The value of the score is proportional to the likelihood, as determined by the classifier, that the given document belongs to the given class. This is true even when scores returned are negative, which they will be (since we are taking logs of probabilities).
The index j of the score corresponds to the class given by c.Classes[j].
Additionally returned are "inx" and "strict" values. The inx corresponds to the maximum score in the array. If more than one of the scores holds the maximum values, then strict is false.
Unlike c.Probabilities(), this function is not prone to floating point underflow and is relatively safe to use.
func (*Classifier) ProbScores ¶
func (c *Classifier) ProbScores(doc []string) (scores []float64, inx int, strict bool)

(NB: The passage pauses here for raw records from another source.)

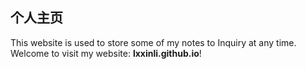 ## 个人主页  
This website is used to store some of my notes to Inquiry at any time. Welcome to visit my website: **lxxinli.github.io**!
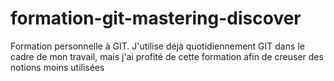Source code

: # formation-git-mastering-discover
Formation personnelle à GIT.
J'utilise déjà quotidiennement GIT dans le cadre de mon travail, mais j'ai profité de cette formation afin de creuser des notions moins utilisées
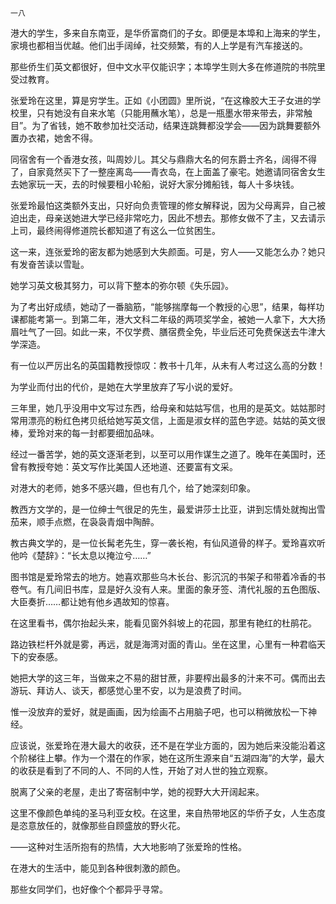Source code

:     一八 

   港大的学生，多来自东南亚，是华侨富商们的子女。即便是本埠和上海来的学生，家境也都相当优越。他们出手阔绰，社交频繁，有的人上学是有汽车接送的。

   那些侨生们英文都很好，但中文水平仅能识字；本埠学生则大多在修道院的书院里受过教育。

   张爱玲在这里，算是穷学生。正如《小团圆》里所说，“在这橡胶大王子女进的学校里，只有她没有自来水笔（只能用蘸水笔），总是一瓶墨水带来带去，非常触目”。为了省钱，她不敢参加社交活动，结果连跳舞都没学会——因为跳舞要额外置办衣裙，她舍不得。

   同宿舍有一个香港女孩，叫周妙儿。其父与鼎鼎大名的何东爵士齐名，阔得不得了，自家竟然买下了一整座离岛——青衣岛，在上面盖了豪宅。她邀请同宿舍女生去她家玩一天，去的时候要租小轮船，说好大家分摊船钱，每人十多块钱。

   张爱玲最怕这类额外支出，只好向负责管理的修女解释说，因为父母离异，自己被迫出走，母亲送她进大学已经非常吃力，因此不想去。那修女做不了主，又去请示上司，最终闹得修道院长都知道了有这么一位贫困生。

   这一来，连张爱玲的密友都为她感到大失颜面。可是，穷人——又能怎么办？她只有发奋苦读以雪耻。

   她学习英文极其努力，可以背下整本的弥尔顿《失乐园》。

   为了考出好成绩，她动了一番脑筋，“能够揣摩每一个教授的心思”，结果，每样功课都能考第一。到第二年，港大文科二年级的两项奖学金，被她一人拿下，大大扬眉吐气了一回。如此一来，不仅学费、膳宿费全免，毕业后还可免费保送去牛津大学深造。

   有一位以严厉出名的英国籍教授惊叹：教书十几年，从未有人考过这么高的分数！

   为学业而付出的代价，是她在大学里放弃了写小说的爱好。

   三年里，她几乎没用中文写过东西，给母亲和姑姑写信，也用的是英文。姑姑那时常用漂亮的粉红色拷贝纸给她写英文信，上面是淑女样的蓝色字迹。姑姑的英文很棒，爱玲对来的每一封都要细加品味。

   经过一番苦学，她的英文逐渐老到，以至可以用作谋生之道了。晚年在美国时，还曾有教授夸她：英文写作比美国人还地道、还要富有文采。

   对港大的老师，她多不感兴趣，但也有几个，给了她深刻印象。

   教西方文学的，是一位绅士气很足的先生，最爱讲莎士比亚，讲到忘情处就掏出雪茄来，顺手点燃，在袅袅青烟中陶醉。

   教古典文学的，是一位长髯老先生，穿一袭长袍，有仙风道骨的样子。爱玲喜欢听他吟《楚辞》：“长太息以掩泣兮……”

   图书馆是爱玲常去的地方。她喜欢那些乌木长台、影沉沉的书架子和带着冷香的书卷气。有几间旧书库，显是好久没有人来。里面的象牙签、清代礼服的五色图版、大臣奏折……都让她有他乡遇故知的惊喜。

   在这里看书，偶尔抬起头来，能看见窗外斜坡上的花园，那里有艳红的杜鹃花。

   路边铁栏杆外就是雾，再远，就是海湾对面的青山。坐在这里，心里有一种君临天下的安泰感。

   她把大学的这三年，当做来之不易的甜甘蔗，非要榨出最多的汁来不可。偶而出去游玩、拜访人、谈天，都感觉心里不安，以为是浪费了时间。

   惟一没放弃的爱好，就是画画，因为绘画不占用脑子吧，也可以稍微放松一下神经。

   应该说，张爱玲在港大最大的收获，还不是在学业方面的，因为她后来没能沿着这个阶梯往上攀。作为一个潜在的作家，她在这所生源来自“五湖四海”的大学，最大的收获是看到了不同的人、不同的人性，开始了对人世的独立观察。

   脱离了父亲的老屋，走出了寄宿制中学，她的视野大大开阔起来。

   这里不像颜色单纯的圣马利亚女校。在这里，来自热带地区的华侨子女，人生态度是恣意放任的，就像那些自顾盛放的野火花。

   ——这种对生活所抱有的热情，大大地影响了张爱玲的性格。

   在港大的生活中，能见到各种很刺激的颜色。

   那些女同学们，也好像个个都异乎寻常。


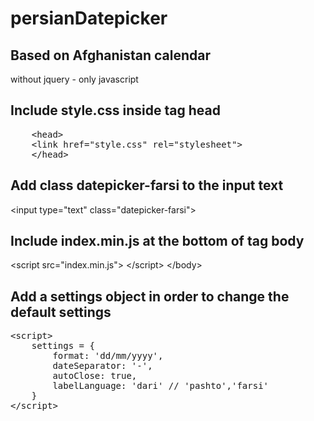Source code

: # persianDatepicker

<h2>Based on Afghanistan calendar</h2>
<p>without jquery - only javascript</p>
<h2>Include <strong>style.css</strong> inside tag head</h2>
<pre>
    &lt;head&gt;
    &lt;link href="style.css" rel="stylesheet"&gt;
    &lt;/head&gt;
</pre>
<h2>Add class <strong>datepicker-farsi</strong> to the input text</h2>
<span>
    &lt;input type="text" class="datepicker-farsi"&gt;
</span>
<h2>Include <strong>index.min.js</strong> at the bottom of tag body</h2>
<span>
    &lt;script src="index.min.js"&gt;
    &lt;/script&gt;
    &lt;/body&gt;
</span>
<h2>Add a <strong>settings</strong> object in order to change the default settings</h2>
        
<pre>
&lt;script&gt;
    settings = {
        format: 'dd/mm/yyyy',
        dateSeparator: '-',
        autoClose: true,
        labelLanguage: 'dari' // 'pashto','farsi'
    }
&lt;/script&gt;
</pre>
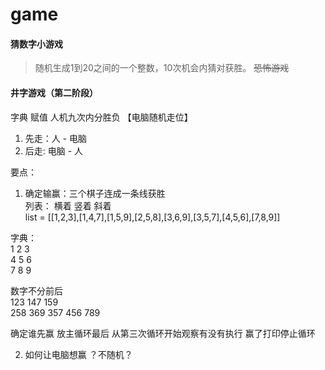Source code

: # game
#### 猜数字小游戏
> 随机生成1到20之间的一个整数，10次机会内猜对获胜。 ~~恐怖游戏~~

#### 井字游戏（第二阶段）
字典 赋值
人机九次内分胜负 【电脑随机走位】
1. 先走：人 - 电脑
2. 后走: 电脑 - 人

要点：
1. 确定输赢：三个棋子连成一条线获胜  
列表： 
横着 竖着 斜着  
list = [[1,2,3],[1,4,7],[1,5,9],[2,5,8],[3,6,9],[3,5,7],[4,5,6],[7,8,9]]

字典：  
1 2 3  
4 5 6  
7 8 9  

数字不分前后  
123  147  159  
258  369  357
456  789 

确定谁先赢
放主循环最后 从第三次循环开始观察有没有执行
赢了打印停止循环

2. 如何让电脑想赢  ？不随机？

ProbScores works the same as LogScores, but delivers actual probabilities as discussed above. Note that float64 underflow is possible if the word list contains too many words that have probabilities very close to 0.

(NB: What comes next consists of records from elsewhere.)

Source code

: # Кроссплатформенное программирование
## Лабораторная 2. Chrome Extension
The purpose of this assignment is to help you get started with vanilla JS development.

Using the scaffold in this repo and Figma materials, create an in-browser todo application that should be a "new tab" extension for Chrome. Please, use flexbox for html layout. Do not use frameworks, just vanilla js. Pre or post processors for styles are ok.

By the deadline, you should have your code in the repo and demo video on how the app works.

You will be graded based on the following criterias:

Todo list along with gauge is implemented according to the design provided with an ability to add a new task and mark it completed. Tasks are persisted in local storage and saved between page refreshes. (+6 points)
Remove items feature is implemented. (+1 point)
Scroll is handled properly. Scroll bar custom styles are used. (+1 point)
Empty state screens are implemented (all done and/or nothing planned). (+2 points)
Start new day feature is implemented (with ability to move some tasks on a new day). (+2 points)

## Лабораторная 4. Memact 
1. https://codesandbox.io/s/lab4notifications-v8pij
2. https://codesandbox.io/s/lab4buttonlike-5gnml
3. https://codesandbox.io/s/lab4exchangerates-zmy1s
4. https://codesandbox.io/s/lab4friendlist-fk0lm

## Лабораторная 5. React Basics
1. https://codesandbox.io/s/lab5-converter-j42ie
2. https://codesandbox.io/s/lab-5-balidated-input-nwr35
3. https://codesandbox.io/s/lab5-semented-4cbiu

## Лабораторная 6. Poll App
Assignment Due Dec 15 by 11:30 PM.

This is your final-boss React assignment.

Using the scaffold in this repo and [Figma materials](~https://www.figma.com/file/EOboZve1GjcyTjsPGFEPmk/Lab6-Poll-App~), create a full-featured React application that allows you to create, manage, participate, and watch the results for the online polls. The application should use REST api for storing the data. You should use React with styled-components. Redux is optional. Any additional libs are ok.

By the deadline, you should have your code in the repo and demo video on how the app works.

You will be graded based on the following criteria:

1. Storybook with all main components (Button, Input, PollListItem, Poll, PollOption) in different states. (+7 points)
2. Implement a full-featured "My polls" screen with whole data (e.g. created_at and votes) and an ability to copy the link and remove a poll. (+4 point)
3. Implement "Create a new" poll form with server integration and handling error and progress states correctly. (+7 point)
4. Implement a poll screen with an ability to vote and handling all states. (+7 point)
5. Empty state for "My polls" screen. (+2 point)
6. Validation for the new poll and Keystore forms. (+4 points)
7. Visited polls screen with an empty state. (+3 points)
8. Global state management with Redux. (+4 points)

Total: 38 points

Notes on underflow: underflow is going to occur when you're trying to assess large numbers of words that you have never seen before. Depending on the application, this may or may not be a concern. Consider using SafeProbScores() instead.
func (*Classifier) SafeProbScores ¶
func (c *Classifier) SafeProbScores(doc []string) (scores []float64, inx int, strict bool, err error)
SafeProbScores works the same as ProbScores, but is able to detect underflow in those cases where underflow results in the reverse classification. If an underflow is detected, this method panics, allowing the user to recover as necessary. Note that underflow, under certain rare circumstances, may still result in incorrect probabilities being returned, but this method guarantees that all panic-less invokations are properly classified.
Underflow detection is more costly because it also has to make additional log score calculations.
func (*Classifier) Seen ¶
func (c *Classifier) Seen() int
Seen returns the number of documents ever classified in the lifetime of this classifier.
func (*Classifier) WordCount ¶
func (c *Classifier) WordCount() (result []int)
WordCount returns the number of words counted for each class in the lifetime of the classifier.
func (*Classifier) WordFrequencies ¶
func (c *Classifier) WordFrequencies(words []string) (freqMatrix [][]float64)
WordFrequencies returns a matrix of word frequencies that currently exist in the classifier for each class state for the given input words. In other words, if you obtain the frequencies
freqs := c.WordFrequencies(/* [j]string */)
then the expression freq[i][j] represents the frequency of the j-th word within the i-th class.
func (*Classifier) WriteTo ¶
func (c *Classifier) WriteTo(w io.Writer) (err error)
Serialize this classifier to GOB and write to Writer
func (*Classifier) WriteToFile ¶
func (c *Classifier) WriteToFile(name string) (err error)
Serialize this classifier to a file.